Sadly, Aunt Claire has passed. I know she would have loved to be here, and somehow feel that she knows about today’s celebration, is smiling and is willing to share her opinions.
Something else has happened, too.
Thanks to the collaboration between Agnes, Lori and my friend and colleague Christine Wachter, A Rainbow of Memories is a beautifully designed work full of stories and maps and letters and timelines and photographs, many of which you here sent to be included.
The book captures the full range of human emotions, from elation and tender connection to devastating sadness and loss.
Above all, it is based in Agnes’ love for family and her desire to give to everyone in it.

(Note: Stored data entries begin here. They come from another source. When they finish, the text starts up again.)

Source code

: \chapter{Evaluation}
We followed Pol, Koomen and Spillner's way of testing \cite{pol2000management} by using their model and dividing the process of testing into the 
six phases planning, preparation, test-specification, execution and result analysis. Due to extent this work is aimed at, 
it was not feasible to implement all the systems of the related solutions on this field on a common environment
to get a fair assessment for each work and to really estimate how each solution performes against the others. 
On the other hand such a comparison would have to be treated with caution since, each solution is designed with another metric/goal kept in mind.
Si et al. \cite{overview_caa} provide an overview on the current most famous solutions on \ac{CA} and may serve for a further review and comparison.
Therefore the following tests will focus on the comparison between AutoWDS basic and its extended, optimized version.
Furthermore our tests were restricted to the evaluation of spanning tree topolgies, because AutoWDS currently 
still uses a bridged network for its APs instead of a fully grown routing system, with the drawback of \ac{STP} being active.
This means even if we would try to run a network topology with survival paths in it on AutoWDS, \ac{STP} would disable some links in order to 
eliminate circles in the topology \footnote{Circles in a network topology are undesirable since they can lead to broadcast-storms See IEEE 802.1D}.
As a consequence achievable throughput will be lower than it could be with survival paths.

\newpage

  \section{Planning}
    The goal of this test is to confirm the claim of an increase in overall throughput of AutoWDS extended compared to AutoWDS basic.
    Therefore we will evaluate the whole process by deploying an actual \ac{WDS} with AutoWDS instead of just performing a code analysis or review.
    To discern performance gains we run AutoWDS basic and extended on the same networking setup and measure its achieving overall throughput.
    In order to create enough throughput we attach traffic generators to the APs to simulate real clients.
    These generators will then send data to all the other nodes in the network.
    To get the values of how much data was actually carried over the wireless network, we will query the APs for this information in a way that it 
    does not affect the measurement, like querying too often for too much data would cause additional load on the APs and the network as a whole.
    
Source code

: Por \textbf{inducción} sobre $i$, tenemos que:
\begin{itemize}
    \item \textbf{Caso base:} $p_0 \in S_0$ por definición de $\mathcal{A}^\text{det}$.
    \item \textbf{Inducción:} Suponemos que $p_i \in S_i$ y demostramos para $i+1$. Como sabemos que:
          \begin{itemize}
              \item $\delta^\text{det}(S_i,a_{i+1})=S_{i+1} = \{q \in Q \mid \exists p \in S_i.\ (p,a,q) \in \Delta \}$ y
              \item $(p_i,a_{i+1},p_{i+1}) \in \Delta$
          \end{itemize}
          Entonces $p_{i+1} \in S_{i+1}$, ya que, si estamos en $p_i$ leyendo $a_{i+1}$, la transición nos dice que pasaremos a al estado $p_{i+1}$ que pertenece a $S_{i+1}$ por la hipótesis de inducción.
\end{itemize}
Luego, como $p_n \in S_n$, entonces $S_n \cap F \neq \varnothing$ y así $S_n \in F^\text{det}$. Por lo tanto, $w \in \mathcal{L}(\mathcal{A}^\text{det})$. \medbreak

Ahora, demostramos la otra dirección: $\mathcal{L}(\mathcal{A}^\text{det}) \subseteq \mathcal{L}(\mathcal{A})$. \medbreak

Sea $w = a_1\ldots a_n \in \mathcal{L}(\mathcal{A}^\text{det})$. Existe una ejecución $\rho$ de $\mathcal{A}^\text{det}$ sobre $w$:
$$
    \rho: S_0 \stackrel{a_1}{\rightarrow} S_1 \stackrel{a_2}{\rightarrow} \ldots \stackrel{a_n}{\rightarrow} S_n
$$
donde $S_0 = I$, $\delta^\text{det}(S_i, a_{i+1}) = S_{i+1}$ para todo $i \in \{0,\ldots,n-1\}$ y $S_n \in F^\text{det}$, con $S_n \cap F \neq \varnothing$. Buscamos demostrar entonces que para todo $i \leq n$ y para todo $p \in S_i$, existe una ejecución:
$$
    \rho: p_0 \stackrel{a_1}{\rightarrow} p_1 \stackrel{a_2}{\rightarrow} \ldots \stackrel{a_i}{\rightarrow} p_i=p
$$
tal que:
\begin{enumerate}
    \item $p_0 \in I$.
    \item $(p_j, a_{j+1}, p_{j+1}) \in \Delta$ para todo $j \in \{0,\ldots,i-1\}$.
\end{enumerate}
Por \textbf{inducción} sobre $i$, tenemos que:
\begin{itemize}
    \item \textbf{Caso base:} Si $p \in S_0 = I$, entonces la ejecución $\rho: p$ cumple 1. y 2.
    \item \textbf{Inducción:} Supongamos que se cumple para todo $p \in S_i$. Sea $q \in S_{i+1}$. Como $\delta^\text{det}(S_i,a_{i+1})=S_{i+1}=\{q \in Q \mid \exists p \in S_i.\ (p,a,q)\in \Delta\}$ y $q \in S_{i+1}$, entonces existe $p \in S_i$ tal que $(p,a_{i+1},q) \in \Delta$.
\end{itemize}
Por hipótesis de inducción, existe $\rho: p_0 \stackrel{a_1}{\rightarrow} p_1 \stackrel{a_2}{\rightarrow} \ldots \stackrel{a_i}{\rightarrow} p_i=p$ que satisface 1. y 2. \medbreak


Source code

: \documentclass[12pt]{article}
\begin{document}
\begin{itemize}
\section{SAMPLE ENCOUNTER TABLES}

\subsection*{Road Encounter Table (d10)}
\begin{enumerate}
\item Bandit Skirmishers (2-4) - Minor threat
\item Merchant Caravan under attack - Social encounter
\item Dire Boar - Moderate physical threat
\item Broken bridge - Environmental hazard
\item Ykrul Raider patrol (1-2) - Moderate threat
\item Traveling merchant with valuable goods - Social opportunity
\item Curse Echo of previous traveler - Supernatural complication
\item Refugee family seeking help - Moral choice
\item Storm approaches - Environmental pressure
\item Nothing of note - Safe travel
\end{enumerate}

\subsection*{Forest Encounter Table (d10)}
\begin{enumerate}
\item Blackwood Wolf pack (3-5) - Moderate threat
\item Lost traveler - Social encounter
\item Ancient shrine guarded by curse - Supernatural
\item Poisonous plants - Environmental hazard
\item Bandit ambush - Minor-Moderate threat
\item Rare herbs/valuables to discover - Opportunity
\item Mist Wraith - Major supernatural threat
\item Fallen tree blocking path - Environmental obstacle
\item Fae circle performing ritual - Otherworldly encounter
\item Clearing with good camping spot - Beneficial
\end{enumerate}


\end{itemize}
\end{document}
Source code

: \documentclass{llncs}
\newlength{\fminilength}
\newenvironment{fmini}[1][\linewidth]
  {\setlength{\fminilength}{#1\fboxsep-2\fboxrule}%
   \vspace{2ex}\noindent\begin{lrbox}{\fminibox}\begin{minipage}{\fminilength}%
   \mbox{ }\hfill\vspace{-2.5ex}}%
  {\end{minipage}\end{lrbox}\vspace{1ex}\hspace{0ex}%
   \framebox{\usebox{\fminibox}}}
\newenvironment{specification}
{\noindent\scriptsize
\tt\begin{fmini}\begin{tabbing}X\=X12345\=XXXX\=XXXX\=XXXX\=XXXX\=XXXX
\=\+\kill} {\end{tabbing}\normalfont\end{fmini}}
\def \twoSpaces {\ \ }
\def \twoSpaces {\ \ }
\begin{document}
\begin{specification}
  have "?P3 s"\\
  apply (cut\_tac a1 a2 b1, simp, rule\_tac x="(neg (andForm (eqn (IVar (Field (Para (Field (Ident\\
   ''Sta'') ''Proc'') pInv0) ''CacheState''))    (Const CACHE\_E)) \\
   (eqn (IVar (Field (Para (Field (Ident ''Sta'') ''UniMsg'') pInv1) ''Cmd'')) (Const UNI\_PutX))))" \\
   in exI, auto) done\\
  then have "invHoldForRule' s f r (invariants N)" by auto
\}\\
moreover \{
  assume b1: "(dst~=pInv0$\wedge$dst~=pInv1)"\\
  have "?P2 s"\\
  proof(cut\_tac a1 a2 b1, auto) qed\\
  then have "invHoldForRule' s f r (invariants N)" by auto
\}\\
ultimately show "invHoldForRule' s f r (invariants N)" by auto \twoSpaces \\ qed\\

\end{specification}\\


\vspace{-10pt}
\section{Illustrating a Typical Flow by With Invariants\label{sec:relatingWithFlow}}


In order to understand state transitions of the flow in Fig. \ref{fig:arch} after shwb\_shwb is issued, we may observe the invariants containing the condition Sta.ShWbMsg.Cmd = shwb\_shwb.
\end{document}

In the book’s Epilogue, Agnes writes, I learned what was important in life from my parents. My mother and father worked hard, did not complain and appreciated what they earned. My mother would be in the kitchen every afternoon getting dinner ready for 6 p.m., when my father would come home from working as a tile setter. Our dinners were always full of tasty food, laughter and pleasure in being with each other.
My parents weren’t wealthy, but they shared what they had with the family and they lived rich. My mother always had a nice cloth on the table and my father took great care in the wine he made and in his garden. My parents believed in taking pride in what you had.
She goes on to say:
I tried to live in the same way with my husband Joe and with Lori. I felt so blessed that I had her after all these years. My life was wrapped around the two of them, and I was the old-fashioned motherly type.
I had learned that from my mother, too.
I guess I would sum it up as there’s nothing like family.
Agnes, it has been an absolute treasure to work with and learn from you. I am so honored to have been a part of this project and so thrilled that my father and our dear friend Ava are here with Dunreith and Aidan to join everyone here in wishing you a Happy 92nd Birthday, in congratulating you on your achievement, and in thanking you for your memory, your stories and your gift to all of us.
We thank you and we love you.
Please join me in raising our glasses to Agnes.”
We toasted Agnes, we sang Happy Birthday to her and we drank the champagne Pinstripes had provided for us.
While we were doing so, we also drank in the special pleasure that comes from having worked hard on a major project of uncertain outcome, of not having given up and having emerged on the other side with a result in which we can all take pride.
Sitting there with my wife and father and son and dear friend, celebrating with friends and the family I had gotten to know, the six years all felt worthwhile, and, for a moment, all felt right in my world.